+++ MATERIAL SUPPLIED
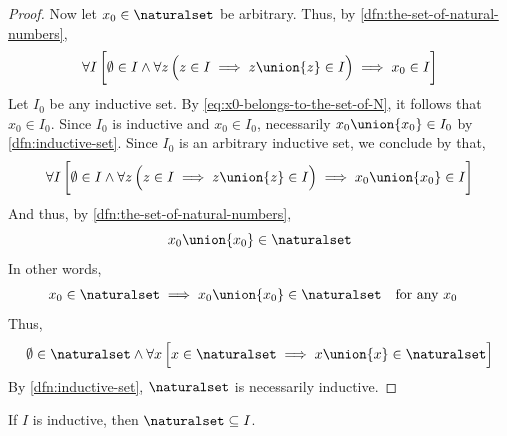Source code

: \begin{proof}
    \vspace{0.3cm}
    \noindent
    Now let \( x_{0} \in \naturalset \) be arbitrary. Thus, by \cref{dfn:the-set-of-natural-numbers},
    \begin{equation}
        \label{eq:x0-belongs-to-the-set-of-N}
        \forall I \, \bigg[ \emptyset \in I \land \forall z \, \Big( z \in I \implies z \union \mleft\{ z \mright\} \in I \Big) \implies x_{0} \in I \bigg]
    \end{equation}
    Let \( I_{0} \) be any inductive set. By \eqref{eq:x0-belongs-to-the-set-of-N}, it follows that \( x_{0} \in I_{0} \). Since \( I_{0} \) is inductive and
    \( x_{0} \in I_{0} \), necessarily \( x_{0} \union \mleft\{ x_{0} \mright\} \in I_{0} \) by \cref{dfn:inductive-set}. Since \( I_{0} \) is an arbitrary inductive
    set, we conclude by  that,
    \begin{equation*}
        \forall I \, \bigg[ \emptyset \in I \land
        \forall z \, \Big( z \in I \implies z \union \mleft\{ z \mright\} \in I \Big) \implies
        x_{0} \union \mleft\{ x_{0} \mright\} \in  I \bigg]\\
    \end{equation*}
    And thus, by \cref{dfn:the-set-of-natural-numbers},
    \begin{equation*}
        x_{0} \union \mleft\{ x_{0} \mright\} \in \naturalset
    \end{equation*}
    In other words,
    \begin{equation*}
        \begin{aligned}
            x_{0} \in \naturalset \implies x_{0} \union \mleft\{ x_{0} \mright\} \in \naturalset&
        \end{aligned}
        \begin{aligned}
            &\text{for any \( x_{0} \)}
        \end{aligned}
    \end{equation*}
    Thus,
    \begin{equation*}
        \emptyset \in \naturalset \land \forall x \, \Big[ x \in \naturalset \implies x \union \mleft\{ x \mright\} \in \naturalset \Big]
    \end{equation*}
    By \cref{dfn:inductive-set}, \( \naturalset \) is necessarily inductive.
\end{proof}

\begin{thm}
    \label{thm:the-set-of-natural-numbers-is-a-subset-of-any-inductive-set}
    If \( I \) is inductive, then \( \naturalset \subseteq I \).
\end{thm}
++++++
+++ MATERIAL SUPPLIED
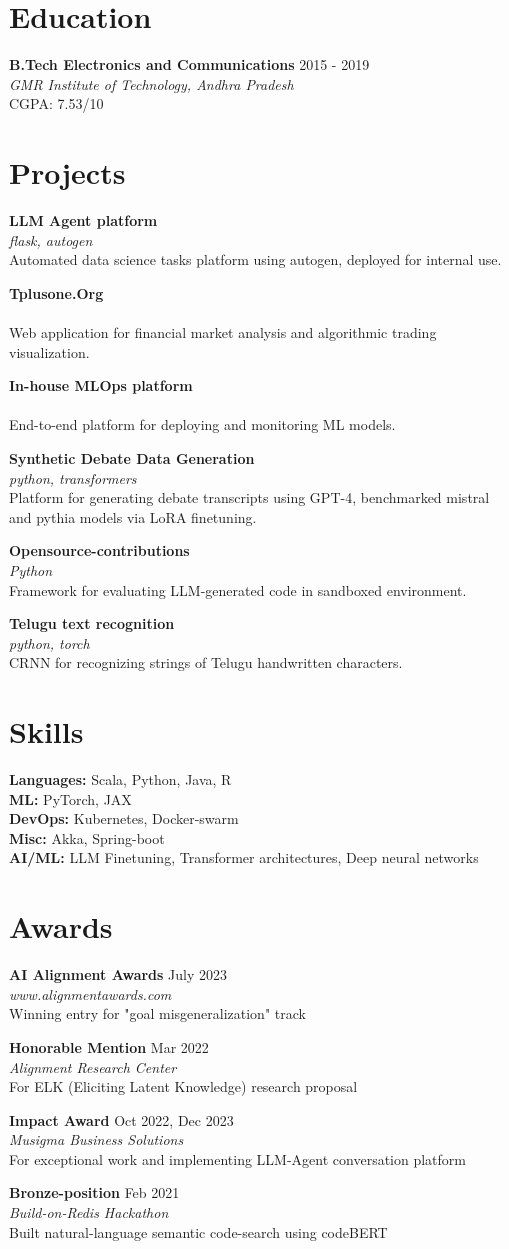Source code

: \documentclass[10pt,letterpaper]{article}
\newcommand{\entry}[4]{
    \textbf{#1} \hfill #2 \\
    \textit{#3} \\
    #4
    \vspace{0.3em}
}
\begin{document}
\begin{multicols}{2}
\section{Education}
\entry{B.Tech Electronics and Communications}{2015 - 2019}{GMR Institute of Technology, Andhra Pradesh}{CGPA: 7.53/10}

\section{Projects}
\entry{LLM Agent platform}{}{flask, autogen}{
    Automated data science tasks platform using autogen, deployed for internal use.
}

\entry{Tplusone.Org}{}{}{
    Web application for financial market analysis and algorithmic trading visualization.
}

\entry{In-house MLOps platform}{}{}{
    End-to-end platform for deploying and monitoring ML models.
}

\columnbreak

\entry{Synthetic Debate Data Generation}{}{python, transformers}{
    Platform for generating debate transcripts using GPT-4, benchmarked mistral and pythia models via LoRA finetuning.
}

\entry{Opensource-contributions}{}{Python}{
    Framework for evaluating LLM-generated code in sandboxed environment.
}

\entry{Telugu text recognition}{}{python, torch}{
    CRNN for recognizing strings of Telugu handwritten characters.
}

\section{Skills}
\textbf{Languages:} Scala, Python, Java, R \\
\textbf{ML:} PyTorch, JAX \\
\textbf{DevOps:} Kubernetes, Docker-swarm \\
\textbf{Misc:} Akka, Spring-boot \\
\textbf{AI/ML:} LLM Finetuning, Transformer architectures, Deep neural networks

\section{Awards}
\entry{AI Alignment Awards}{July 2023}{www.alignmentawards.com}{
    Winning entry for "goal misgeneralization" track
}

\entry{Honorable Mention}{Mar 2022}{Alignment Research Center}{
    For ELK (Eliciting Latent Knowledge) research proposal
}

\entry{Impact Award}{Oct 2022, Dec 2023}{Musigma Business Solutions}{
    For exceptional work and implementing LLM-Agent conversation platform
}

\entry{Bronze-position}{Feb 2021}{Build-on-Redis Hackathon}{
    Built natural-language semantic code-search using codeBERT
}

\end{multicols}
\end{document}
++++++
YOUR TASK:
Show, from the records above, every line that includes "naturalset".

EXPECTED OUTPUT:
    Now let \( x_{0} \in \naturalset \) be arbitrary. Thus, by \cref{dfn:the-set-of-natural-numbers},
        x_{0} \union \mleft\{ x_{0} \mright\} \in \naturalset
            x_{0} \in \naturalset \implies x_{0} \union \mleft\{ x_{0} \mright\} \in \naturalset&
        \emptyset \in \naturalset \land \forall x \, \Big[ x \in \naturalset \implies x \union \mleft\{ x \mright\} \in \naturalset \Big]
    By \cref{dfn:inductive-set}, \( \naturalset \) is necessarily inductive.
    If \( I \) is inductive, then \( \naturalset \subseteq I \).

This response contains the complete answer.